The most fulfilling spiritual practice in this season of my life developed unintentionally. As Pinterest became a part of the zeitgeist, I thanked the heavens that I had just exchanged my marriage vows. Those creative ideas that appeared charming online could only lead to headache and a shame spiral if I attempted them. I’d tried my hand at painting, knitting, jewelry making, and quilting, among other creative avenues. Tried my hand and cursed my terrible fine motor skills the entire time.
Yet as friends began to say their own “I do”s, welcome children, and celebrate other big events in their lives, the pins beckoned. “Try me,” they said. “There are step-by-step directions even you can’t foul up,” they promised. I gave into the siren call and made a paper doll garland for a bridal tea. Then I made art deco signage for a 30th birthday. And then I made a Doctor Who inspired centerpiece for a graduation party. Not one of these crafts were flaw-free and none were easy for me to create. All of them were a joy to craft and share with people I love.
Two years ago I became the transitional pastor at a small church that sought simple ways to enhance their worship space. One Sunday in connection with a sermon on gifts of the Spirit I made plain presents out of poster board and ribbon. These cheesy two-dimensional visuals (that took me way too long to make since I can’t draw or cut a straight line) stirred an awareness in my congregation. They didn’t have to buy expensive banners or be the best artists in order to enhance the worship space. They could be amateurs like me.
They began to craft. Together we created a wilderness in the windows for Lent and fire-inspired pinwheels for Pentecost. We encouraged and complimented each others’ efforts. Crafts like rainbow wands and scripture bunting now enhance the worship space for seasons of the church or special Sundays.
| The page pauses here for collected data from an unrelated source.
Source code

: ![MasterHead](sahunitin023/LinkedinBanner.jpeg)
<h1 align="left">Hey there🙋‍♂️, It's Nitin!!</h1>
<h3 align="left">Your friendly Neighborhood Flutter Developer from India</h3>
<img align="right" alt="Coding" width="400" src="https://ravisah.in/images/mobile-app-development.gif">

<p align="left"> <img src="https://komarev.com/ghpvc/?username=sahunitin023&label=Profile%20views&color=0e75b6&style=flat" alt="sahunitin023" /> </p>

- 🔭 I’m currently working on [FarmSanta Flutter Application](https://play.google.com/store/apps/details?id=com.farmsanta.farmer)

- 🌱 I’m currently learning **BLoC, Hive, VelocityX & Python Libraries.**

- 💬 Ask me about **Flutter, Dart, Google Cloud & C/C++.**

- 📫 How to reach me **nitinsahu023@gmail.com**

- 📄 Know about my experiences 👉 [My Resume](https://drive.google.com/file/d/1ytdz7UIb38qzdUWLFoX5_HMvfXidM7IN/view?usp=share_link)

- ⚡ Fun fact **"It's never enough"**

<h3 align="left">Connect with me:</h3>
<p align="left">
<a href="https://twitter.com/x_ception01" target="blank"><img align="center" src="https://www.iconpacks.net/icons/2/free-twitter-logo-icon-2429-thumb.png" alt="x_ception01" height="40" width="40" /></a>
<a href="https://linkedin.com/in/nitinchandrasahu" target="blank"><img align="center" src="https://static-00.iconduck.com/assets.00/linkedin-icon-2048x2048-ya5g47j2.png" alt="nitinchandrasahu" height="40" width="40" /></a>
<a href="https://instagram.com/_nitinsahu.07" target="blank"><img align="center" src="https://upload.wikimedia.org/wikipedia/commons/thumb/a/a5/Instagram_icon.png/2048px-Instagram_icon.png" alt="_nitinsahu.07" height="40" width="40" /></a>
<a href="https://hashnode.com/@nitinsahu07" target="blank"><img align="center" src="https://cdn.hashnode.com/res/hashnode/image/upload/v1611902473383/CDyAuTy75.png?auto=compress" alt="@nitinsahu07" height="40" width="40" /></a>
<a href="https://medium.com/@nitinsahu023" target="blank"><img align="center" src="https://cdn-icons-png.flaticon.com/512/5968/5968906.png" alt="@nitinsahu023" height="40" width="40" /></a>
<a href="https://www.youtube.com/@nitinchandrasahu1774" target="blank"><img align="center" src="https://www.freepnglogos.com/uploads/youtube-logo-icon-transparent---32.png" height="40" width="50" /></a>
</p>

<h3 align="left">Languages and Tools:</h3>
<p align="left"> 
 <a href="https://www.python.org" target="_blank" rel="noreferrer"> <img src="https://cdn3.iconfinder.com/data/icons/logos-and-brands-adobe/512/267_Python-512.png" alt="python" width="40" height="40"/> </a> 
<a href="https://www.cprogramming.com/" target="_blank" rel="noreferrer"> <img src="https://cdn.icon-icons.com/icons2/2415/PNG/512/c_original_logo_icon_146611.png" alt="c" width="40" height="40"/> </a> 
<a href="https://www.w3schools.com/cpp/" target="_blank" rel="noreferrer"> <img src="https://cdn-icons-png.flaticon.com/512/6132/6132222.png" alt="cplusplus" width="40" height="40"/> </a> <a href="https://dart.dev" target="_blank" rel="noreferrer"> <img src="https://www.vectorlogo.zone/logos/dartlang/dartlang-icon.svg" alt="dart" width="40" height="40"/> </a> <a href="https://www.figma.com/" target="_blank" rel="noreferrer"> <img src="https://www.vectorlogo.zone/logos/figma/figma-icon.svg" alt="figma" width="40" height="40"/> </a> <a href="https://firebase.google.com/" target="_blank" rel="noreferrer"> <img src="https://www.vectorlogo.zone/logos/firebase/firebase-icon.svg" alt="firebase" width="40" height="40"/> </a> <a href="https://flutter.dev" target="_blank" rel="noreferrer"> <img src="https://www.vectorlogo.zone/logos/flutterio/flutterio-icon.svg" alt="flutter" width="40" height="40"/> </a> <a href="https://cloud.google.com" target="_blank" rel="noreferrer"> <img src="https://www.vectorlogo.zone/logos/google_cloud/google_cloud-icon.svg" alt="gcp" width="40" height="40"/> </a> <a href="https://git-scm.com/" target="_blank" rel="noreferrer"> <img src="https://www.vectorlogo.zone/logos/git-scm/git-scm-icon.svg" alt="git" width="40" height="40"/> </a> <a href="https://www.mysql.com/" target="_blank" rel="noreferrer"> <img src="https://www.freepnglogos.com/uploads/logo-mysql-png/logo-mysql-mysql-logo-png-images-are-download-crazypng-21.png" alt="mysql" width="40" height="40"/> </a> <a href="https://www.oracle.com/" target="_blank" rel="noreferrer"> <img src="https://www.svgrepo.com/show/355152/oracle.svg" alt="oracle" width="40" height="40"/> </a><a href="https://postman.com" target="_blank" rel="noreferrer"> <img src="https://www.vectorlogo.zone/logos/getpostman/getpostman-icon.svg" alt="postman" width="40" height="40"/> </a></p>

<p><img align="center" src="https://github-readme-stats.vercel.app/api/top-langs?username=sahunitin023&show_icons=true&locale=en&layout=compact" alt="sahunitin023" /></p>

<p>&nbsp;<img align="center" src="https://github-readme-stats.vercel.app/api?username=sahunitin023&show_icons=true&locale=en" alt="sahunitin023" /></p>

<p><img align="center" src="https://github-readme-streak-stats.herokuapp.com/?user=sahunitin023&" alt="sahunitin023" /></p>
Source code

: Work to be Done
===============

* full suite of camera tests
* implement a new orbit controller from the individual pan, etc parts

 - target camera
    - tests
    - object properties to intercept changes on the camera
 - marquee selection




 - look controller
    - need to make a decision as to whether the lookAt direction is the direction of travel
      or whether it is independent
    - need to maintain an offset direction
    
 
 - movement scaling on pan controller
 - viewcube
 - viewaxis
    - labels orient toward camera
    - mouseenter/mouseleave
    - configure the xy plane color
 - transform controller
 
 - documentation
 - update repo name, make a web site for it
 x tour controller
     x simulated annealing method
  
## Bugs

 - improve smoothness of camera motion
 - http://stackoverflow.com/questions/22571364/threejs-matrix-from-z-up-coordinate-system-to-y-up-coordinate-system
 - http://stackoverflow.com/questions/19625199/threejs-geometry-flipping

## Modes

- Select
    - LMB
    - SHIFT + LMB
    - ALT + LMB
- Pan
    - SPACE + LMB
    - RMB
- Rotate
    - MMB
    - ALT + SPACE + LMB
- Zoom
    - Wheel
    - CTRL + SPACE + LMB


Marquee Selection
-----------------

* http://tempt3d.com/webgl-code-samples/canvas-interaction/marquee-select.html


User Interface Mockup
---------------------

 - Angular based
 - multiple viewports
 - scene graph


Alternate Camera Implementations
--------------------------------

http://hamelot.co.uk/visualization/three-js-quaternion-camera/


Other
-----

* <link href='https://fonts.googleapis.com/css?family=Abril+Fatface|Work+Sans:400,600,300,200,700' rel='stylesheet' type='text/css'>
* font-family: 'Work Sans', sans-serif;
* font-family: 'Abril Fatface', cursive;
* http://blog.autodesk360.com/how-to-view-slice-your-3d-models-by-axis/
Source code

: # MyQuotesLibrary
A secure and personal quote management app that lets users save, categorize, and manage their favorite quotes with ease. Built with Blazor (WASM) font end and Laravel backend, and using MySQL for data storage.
Sometimes I create things with a team; sometimes by myself. Almost everything I make is a copy of someone else’s work on Pinterest. On occasionally, it’s just closely inspired. The mental creative process is not my aim. When I craft for church I don’t focus on coming up with a new way to envision a scripture or make manifest a biblical theme. I relish engaging scripture not with my mind but with my hands.
Turning my Pinterest love toward scripture did not turn this hobby into a spiritual practice. It made me realize it had become already become one.
I recently came across a Kurt Vonnegut quote (on Pinterest, of course) from his book A Man Without a Country that says: “Practicing an art, no matter how well or badly, is a way to make your soul grow, for heaven’s sake.”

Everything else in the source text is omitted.